I have written several posts about this project, and collected them under the database-diy tag.
During 2023-24, my ongoing side project has been slowly building a very simple and naive database sort of from scratch. This is a pure learning exercise, as I wanted to have some experience of writing from the storage up.
The code I’ve written during this project — ToyKV in particular — has helped me a lot in being able to understand more deeply what I read in papers, and other databases’ source code and documentation. By diving down through levels of abstraction during this project, I’ve vastly improved the mental models I use to understand and predict the behaviours of all types of databases.
There are three main codebases I’ve written as part of this:
The first was a Go codebase that implements all-field indexing for JSON data and supports simple queries over that data. It’s inefficient and the next stage would be a query planner. This was mostly written late 2023.
In early 2024, I ported that Go code base to Rust. It has similar features.
Both the Go and Rust docdb versions used someone else’s underlying data storage. The largest codebase in this project is toykv where I have started to build a super-naive storage engine. This is the part that’s most new to me.
Toykv starts by defining a data format for individual key-value records, each
of which is a sequence of bytes. From that it builds up an LSM-like storage
format based on an in-memory memtables and on-disk sstables.

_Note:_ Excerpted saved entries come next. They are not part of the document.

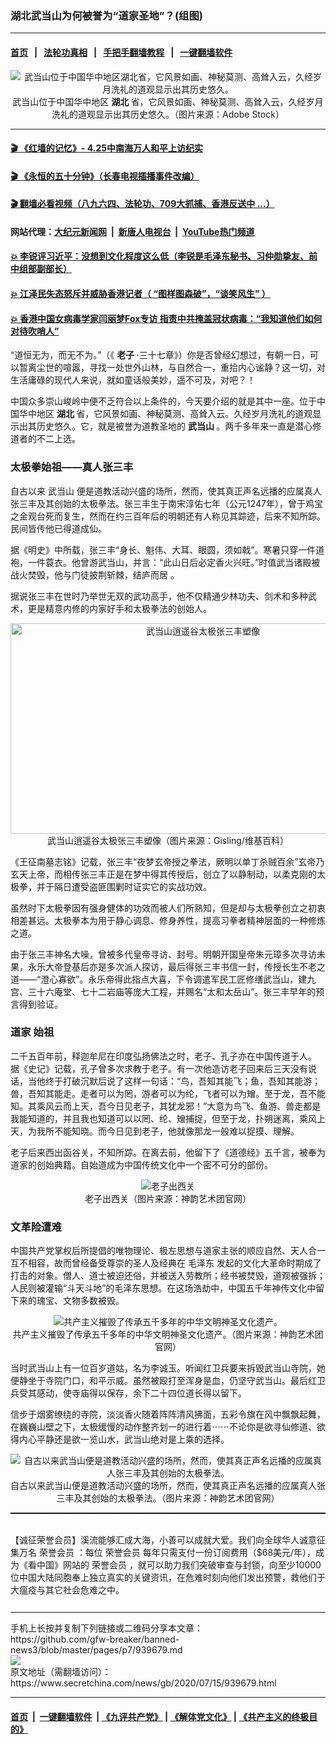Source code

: ### 湖北武当山为何被誉为“道家圣地”？(组图)
------------------------

#### [首页](https://github.com/gfw-breaker/banned-news3/blob/master/README.md) &nbsp;&nbsp;|&nbsp;&nbsp; [法轮功真相](https://github.com/begood0513/basic/blob/master/README.md)  &nbsp;&nbsp;|&nbsp;&nbsp; [手把手翻墙教程](https://github.com/gfw-breaker/guides/wiki)  &nbsp;&nbsp;|&nbsp;&nbsp; [一键翻墙软件](https://github.com/gfw-breaker/nogfw/blob/master/README.md)  



<div class="article_right" style="fone-color:#000">
 <p style="text-align:center">
  <img alt="武当山位于中国华中地区湖北省，它风景如画、神秘莫测、高耸入云，久经岁月洗礼的道观显示出其历史悠久。" src="https://img3.secretchina.com/pic/2020/7-14/p2732391a356908328-ss.jpg"/>
  <br>
   武当山位于中国华中地区
   <strong>
    湖北
   </strong>
   省，它风景如画、神秘莫测、高耸入云，久经岁月洗礼的道观显示出其历史悠久。（图片来源：Adobe Stock）
   <span id="hideid" name="hideid" style="color:red;display:none;">
    <span href="https://www.secretchina.com">
    </span>
   </span>
  </br>
 </p>
 <div id="txt-mid1-t21-2017">
  

---

#### [ 🎬  《红墙的记忆》- 4.25中南海万人和平上访纪实](http://141.164.39.94:10000/videos/legend/425.html)

#### [ 🎬  《永恒的五十分钟》（长春电视插播事件改编） ](http://141.164.39.94:10000/videos/news/ComingForYou-2.html)

#### [ 🎬  翻墙必看视频（八九六四、法轮功、709大抓捕、香港反送中 ...）](https://github.com/gfw-breaker/links/blob/master/banned.md)

#### 网站代理：[大纪元新闻网](http://167.172.10.89:10080/gb/) &nbsp;|&nbsp; [新唐人电视台](http://167.172.10.89:8808/gb/) &nbsp;|&nbsp; [YouTube热门频道](http://158.247.203.241/youtube.html)

#### [ 💥 李锐评习近平：没想到文化程度这么低（李锐是毛泽东秘书、习仲勋挚友、前中组部副部长）](http://141.164.39.94:10000/videos/res/Communist/lirui-xi.html)

#### [ 💥 江泽民失态怒斥并威胁香港记者（ “图样图森破”，“谈笑风生” ）](http://141.164.39.94:10000/videos/res/realjzm/naive.html)

#### [ 💥 香港中国女病毒学家闫丽梦Fox专访 指责中共掩盖冠状病毒：“我知道他们如何对待吹哨人”](http://141.164.39.94:10000/videos/corona/yan.html)


  </div>
 </div>
 <p>
  “道恒无为，而无不为。”（《
  <strong>
   <span href="https://www.secretchina.com/news/gb/tag/老子" target="_blank">
    老子
   </span>
  </strong>
  ·三十七章》）你是否曾经幻想过，有朝一日，可以暂离尘世的喧嚣，寻找一处世外山林，与自然合一，重拾内心谧静？这一切，对生活庸碌的现代人来说，就如童话般美妙，遥不可及，对吧？！
  <span id="hideid" name="hideid" style="color:red;display:none;">
   <span href="https://www.secretchina.com">
   </span>
  </span>
 </p>
 <p>
  中国众多崇山峻岭中便不乏符合以上条件的，今天要介绍的就是其中一座。位于中国华中地区
  <strong>
   <span href="https://www.secretchina.com/news/gb/tag/湖北" target="_blank">
    湖北
   </span>
  </strong>
  省，它风景如画、神秘莫测、高耸入云。久经岁月洗礼的道观显示出其历史悠久。它，就是被誉为道教圣地的
  <strong>
   武当山
  </strong>
  。两千多年来一直是潜心修道者的不二上选。
 </p>
 <h3>
  <strong>
   太极拳始祖——真人张三丰
  </strong>
 </h3>
 <p>
  自古以来
  <span href="https://www.secretchina.com/news/gb/tag/武当山" target="_blank">
   武当山
  </span>
  便是道教活动兴盛的场所，然而，使其真正声名远播的应属真人张三丰及其创始的太极拳法。张三丰生于南宋淳佑七年（公元1247年），曾于鸡宝之金观台死而复生，然而在约三百年后的明朝还有人称见其踪迹，后来不知所踪。民间皆传他已得道成仙。
 </p>
 <p>
  据《明史》中所载，张三丰“身长、魁伟、大耳、眼圆，须如戟”。寒暑只穿一件道袍，一件蓑衣。他曾游武当山，并言：“此山日后必定香火兴旺。”时值武当诸殿被战火焚毁，他与门徒披荆斩棘，结庐而居 。
 </p>
 <p>
  据说张三丰在世时乃举世无双的武功高手，他不仅精通少林功夫、剑术和多种武术，更是精意内修的内家好手和太极拳法的创始人。
 </p>
 <p style="text-align:center">
  <img alt="武当山逍遥谷太极张三丰塑像" src="https://img2.secretchina.com/pic/2018/12-18/p2324771a754901022-ss.jpg" style="height:337px; width:600px"/>
  <br>
   武当山逍遥谷太极张三丰塑像（图片来源：Gisling/维基百科）
  </br>
 </p>
 <center>
  <div style="max-width: 632px;height:180px; display: none; text-align: center; margin: 0 auto; overflow: hidden;overflow-x: hidden;">
   <div id="taboola-midarticle-thumbnails" style="max-width: 632px;height:180px;overflow: hidden;overflow-x: hidden;">
   </div>
  </div>
  <div>
   <center>
    <div id="div-gpt-ad-1589559869784-0">
    </div>
   </center>
  </div>
 </center>
 <p>
  《王征南墓志铭》记载，张三丰“夜梦玄帝授之拳法，厥明以单丁杀贼百余”玄帝乃玄天上帝，而相传张三丰正是在梦中得其传授后，创立了以静制动，以柔克刚的太极拳，并于隔日遭受盗匪围剿时证实它的实战功效。
 </p>
 <center>
  <div style="max-width: 632px;height:180px; display: none; text-align: center; margin: 0 auto; overflow: hidden;overflow-x: hidden;">
   <div id="taboola-midarticle-thumbnails" style="max-width: 632px;height:180px;overflow: hidden;overflow-x: hidden;">
   </div>
  </div>
  <div>
   <center>
    <div id="div-gpt-ad-1589559869784-0">
    </div>
   </center>
  </div>
 </center>
 <p>
  虽然时下太极拳因有强身健体的功效而被人们所熟知，但是却与太极拳创立之初衷相差甚远。太极拳本为用于静心调息、修身养性，提高习拳者精神层面的一种修炼之道。
 </p>
 <center>
  <div style="max-width: 632px;height:180px; display: none; text-align: center; margin: 0 auto; overflow: hidden;overflow-x: hidden;">
   <div id="taboola-midarticle-thumbnails" style="max-width: 632px;height:180px;overflow: hidden;overflow-x: hidden;">
   </div>
  </div>
  <div>
   <center>
    <div id="div-gpt-ad-1589559869784-0">
    </div>
   </center>
  </div>
 </center>
 <p>
  由于张三丰神名大噪，曾被多代皇帝寻访、封号。明朝开国皇帝朱元璋多次寻访未果，永乐大帝登基后亦是多次派人探访，最后得张三丰书信一封，传授长生不老之道——“澄心寡欲”。永乐帝得此指点大喜，下令调遣军民工匠修缮武当山，建九宫、三十六庵堂、七十二岩庙等庞大工程，并赐名“太和太岳山”。张三丰早年的预言得到验证。
 </p>
 <center>
  <div style="max-width: 632px;height:180px; display: none; text-align: center; margin: 0 auto; overflow: hidden;overflow-x: hidden;">
   <div id="taboola-midarticle-thumbnails" style="max-width: 632px;height:180px;overflow: hidden;overflow-x: hidden;">
   </div>
  </div>
  <div>
   <center>
    <div id="div-gpt-ad-1589559869784-0">
    </div>
   </center>
  </div>
 </center>
 <h3>
  <strong>
   <span href="https://www.secretchina.com/news/gb/tag/道家" target="_blank">
    道家
   </span>
   始祖
  </strong>
 </h3>
 <p>
  二千五百年前，释迦牟尼在印度弘扬佛法之时，老子、孔子亦在中国传道于人。 据《史记》记载，孔子曾多次求教于老子。有一次他造访老子回来后三天没有说话，当他终于打破沉默后说了这样一句话：“鸟，吾知其能飞；鱼，吾知其能游；兽，吾知其能走。走者可以为罔，游者可以为纶，飞者可以为矰。至于龙，吾不能知。其乘风云而上天，吾今日见老子，其犹龙邪！”大意为鸟飞、鱼游、兽走都是我能知道的，并且我也知道可以以罔、纶、矰捕捉，但至于龙，扑朔迷离，乘风上天，为我所不能知晓。而今日见到老子，他就像那龙一般难以捉摸、理解。
 </p>
 <center>
  <div style="max-width: 632px;height:180px; display: none; text-align: center; margin: 0 auto; overflow: hidden;overflow-x: hidden;">
   <div id="taboola-midarticle-thumbnails" style="max-width: 632px;height:180px;overflow: hidden;overflow-x: hidden;">
   </div>
  </div>
  <div>
   <center>
    <div id="div-gpt-ad-1589559869784-0">
    </div>
   </center>
  </div>
 </center>
 <p>
  老子后来西出函谷关，不知所踪。在离去前，他留下了《道德经》五千言，被奉为道家的创始典籍。自始道成为中国传统文化中一个密不可分的部份。
 </p>
 <center>
  <div style="max-width: 632px;height:180px; display: none; text-align: center; margin: 0 auto; overflow: hidden;overflow-x: hidden;">
   <div id="taboola-midarticle-thumbnails" style="max-width: 632px;height:180px;overflow: hidden;overflow-x: hidden;">
   </div>
  </div>
  <div>
   <center>
    <div id="div-gpt-ad-1589559869784-0">
    </div>
   </center>
  </div>
 </center>
 <p style="text-align:center">
  <img alt="老子出西关" src="https://img3.secretchina.com/pic/2020/7-14/p2732371a511581182-ss.jpg"/>
  <br>
   老子出西关（图片来源：神韵艺术团官网）
  </br>
 </p>
 <center>
  <div style="max-width: 632px;height:180px; display: none; text-align: center; margin: 0 auto; overflow: hidden;overflow-x: hidden;">
   <div id="taboola-midarticle-thumbnails" style="max-width: 632px;height:180px;overflow: hidden;overflow-x: hidden;">
   </div>
  </div>
  <div>
   <center>
    <div id="div-gpt-ad-1589559869784-0">
    </div>
   </center>
  </div>
 </center>
 <center>
  <ins class="adsbygoogle" data-ad-client="ca-pub-1276641434651360" data-ad-format="fluid" data-ad-layout="in-article" data-ad-slot="3646767294" style="display:block; text-align:center;">
  </ins>
 </center>
 <h3>
  <strong>
   文革险遭难
  </strong>
 </h3>
 <p>
  中国共产党掌权后所提倡的唯物理论、极左思想与道家主张的顺应自然、天人合一互不相容，故而曾经备受尊崇的圣人及经典在
  <span href="https://www.secretchina.com/news/gb/tag/毛泽东" target="_blank">
   毛泽东
  </span>
  发起的文化大革命时期成了打击的对象。僧人、道士被迫还俗，并被送入劳教所；经书被焚毁，道观被强拆；人民则被灌输“斗天斗地”的毛泽东思想。在这场浩劫中，中国五千年神传文化中留下来的瑰宝、文物多数被毁。
 </p>
 <center>
  <div style="max-width: 632px;height:180px; display: none; text-align: center; margin: 0 auto; overflow: hidden;overflow-x: hidden;">
   <div id="taboola-midarticle-thumbnails" style="max-width: 632px;height:180px;overflow: hidden;overflow-x: hidden;">
   </div>
  </div>
  <div>
   <center>
    <div id="div-gpt-ad-1589559869784-0">
    </div>
   </center>
  </div>
 </center>
 <p style="text-align:center">
  <img alt="共产主义摧毁了传承五千多年的中华文明神圣文化遗产。" src="https://img3.secretchina.com/pic/2020/7-14/p2732381a331578843-ss.jpg"/>
  <br>
   共产主义摧毁了传承五千多年的中华文明神圣文化遗产。（图片来源：神韵艺术团官网）
  </br>
 </p>
 <center>
  <div style="max-width: 632px;height:180px; display: none; text-align: center; margin: 0 auto; overflow: hidden;overflow-x: hidden;">
   <div id="taboola-midarticle-thumbnails" style="max-width: 632px;height:180px;overflow: hidden;overflow-x: hidden;">
   </div>
  </div>
  <div>
   <center>
    <div id="div-gpt-ad-1589559869784-0">
    </div>
   </center>
  </div>
 </center>
 <p>
  当时武当山上有一位百岁道姑，名为李诚玉。听闻红卫兵要来拆毁武当山寺院，她便静坐于寺院门口，和平示威。虽然被殴打至浑身是血，仍坚守武当山。最后红卫兵受其感动，使寺庙得以保存，余下二十四位道长得以留下。
 </p>
 <center>
  <div style="max-width: 632px;height:180px; display: none; text-align: center; margin: 0 auto; overflow: hidden;overflow-x: hidden;">
   <div id="taboola-midarticle-thumbnails" style="max-width: 632px;height:180px;overflow: hidden;overflow-x: hidden;">
   </div>
  </div>
  <div>
   <center>
    <div id="div-gpt-ad-1589559869784-0">
    </div>
   </center>
  </div>
 </center>
 <p>
  信步于烟雾缭绕的寺院，淡淡香火随着阵阵清风拂面，五彩令旗在风中飘飘起舞，在巍巍山壁之下，太极缓慢的动作整齐划一的进行着⋯⋯不论你是欲寻仙修道、欲得内心平静还是欲一览山水，武当山绝对是上乘的选择。
 </p>
 <center>
  <div style="max-width: 632px;height:180px; display: none; text-align: center; margin: 0 auto; overflow: hidden;overflow-x: hidden;">
   <div id="taboola-midarticle-thumbnails" style="max-width: 632px;height:180px;overflow: hidden;overflow-x: hidden;">
   </div>
  </div>
  <div>
   <center>
    <div id="div-gpt-ad-1589559869784-0">
    </div>
   </center>
  </div>
 </center>
 <p style="text-align:center">
  <img alt="自古以来武当山便是道教活动兴盛的场所，然而，使其真正声名远播的应属真人张三丰及其创始的太极拳法。" src="https://img3.secretchina.com/pic/2020/7-14/p2732351a354460107-ss.jpg"/>
  <br>
   自古以来武当山便是道教活动兴盛的场所，然而，使其真正声名远播的应属真人张三丰及其创始的太极拳法。（图片来源：神韵艺术团官网）
  </br>
 </p>
 <center>
  <div style="max-width: 632px;height:180px; display: none; text-align: center; margin: 0 auto; overflow: hidden;overflow-x: hidden;">
   <div id="taboola-midarticle-thumbnails" style="max-width: 632px;height:180px;overflow: hidden;overflow-x: hidden;">
   </div>
  </div>
  <div>
   <center>
    <div id="div-gpt-ad-1589559869784-0">
    </div>
   </center>
  </div>
 </center>
 <p style=" margin-bottom: 8px; ">
  <hr style="border-top: 1px dashed  ;" width="100%"/>
  <br/>
  【诚征荣誉会员】溪流能够汇成大海，小善可以成就大爱。我们向全球华人诚意征集万名
  <span href="/kzgd/subscribe.html" target="_blank">
   荣誉会员
  </span>
  ：每位
  <span href="/kzgd/subscribe.html" target="_blank">
   荣誉会员
  </span>
  每年只需支付一份订阅费用（$68美元/年），成为《看中国》网站的
  <span href="/kzgd/subscribe.html" target="_blank">
   荣誉会员
  </span>
  ，就可以助力我们突破审查与封锁，向至少10000位中国大陆同胞奉上独立真实的关键资讯，在危难时刻向他们发出预警，救他们于大瘟疫与其它社会危难之中。
  <center>
   <div style="max-width: 632px;height:180px; display: none; text-align: center; margin: 0 auto; overflow: hidden;overflow-x: hidden;">
    <div id="taboola-midarticle-thumbnails" style="max-width: 632px;height:180px;overflow: hidden;overflow-x: hidden;">
    </div>
   </div>
   <div>
    <center>
     <div id="div-gpt-ad-1589559869784-0">
     </div>
    </center>
   </div>
  </center>
  <center>
   <div>
    <div id="txt-mid2-t22-2017" style="display: block;  max-height: 351px;  overflow: hidden;">
     <div id="SC-21xx">
     </div>
     <ins class="adsbygoogle" data-ad-client="ca-pub-1276641434651360" data-ad-format="auto" data-ad-slot="4301710469" data-full-width-responsive="true" style="display:block">
     </ins>
    </div>
   </div>
  </center>
  <div style="padding-top:12px;">
  </div>
 </p>
</div>

<hr/>
手机上长按并复制下列链接或二维码分享本文章：<br/>
https://github.com/gfw-breaker/banned-news3/blob/master/pages/p7/939679.md <br/>
<a href='https://github.com/gfw-breaker/banned-news3/blob/master/pages/p7/939679.md'><img src='https://github.com/gfw-breaker/banned-news3/blob/master/pages/p7/939679.md.png'/></a> <br/>
原文地址（需翻墙访问）：https://www.secretchina.com/news/gb/2020/07/15/939679.html


------------------------
#### [首页](https://github.com/gfw-breaker/banned-news3/blob/master/README.md) &nbsp;|&nbsp; [一键翻墙软件](https://github.com/gfw-breaker/nogfw/blob/master/README.md) &nbsp;| [《九评共产党》](https://github.com/gfw-breaker/9ping.md/blob/master/README.md#九评之一评共产党是什么) | [《解体党文化》](https://github.com/gfw-breaker/jtdwh.md/blob/master/README.md) | [《共产主义的终极目的》](https://github.com/gfw-breaker/gczydzjmd.md/blob/master/README.md)


<img src='http://gfw-breaker.win/banned-news3/pages/p7/939679.md' width='0px' height='0px'/>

I did a bunch of
work on this in early 2024. Recently, in late 2024, I’ve picked this up for an
hour here and there to work on a scan
method, which is the key for range
searching and the compaction operation that is key to LSM efficiency.
Overall, all these database DIY projects progress very slowly. I’ve probably spent 30-50 hours in total, but spread over at least a year so far. But it’s one of my favourite projects, as I’ve learned a ton (including Rust!).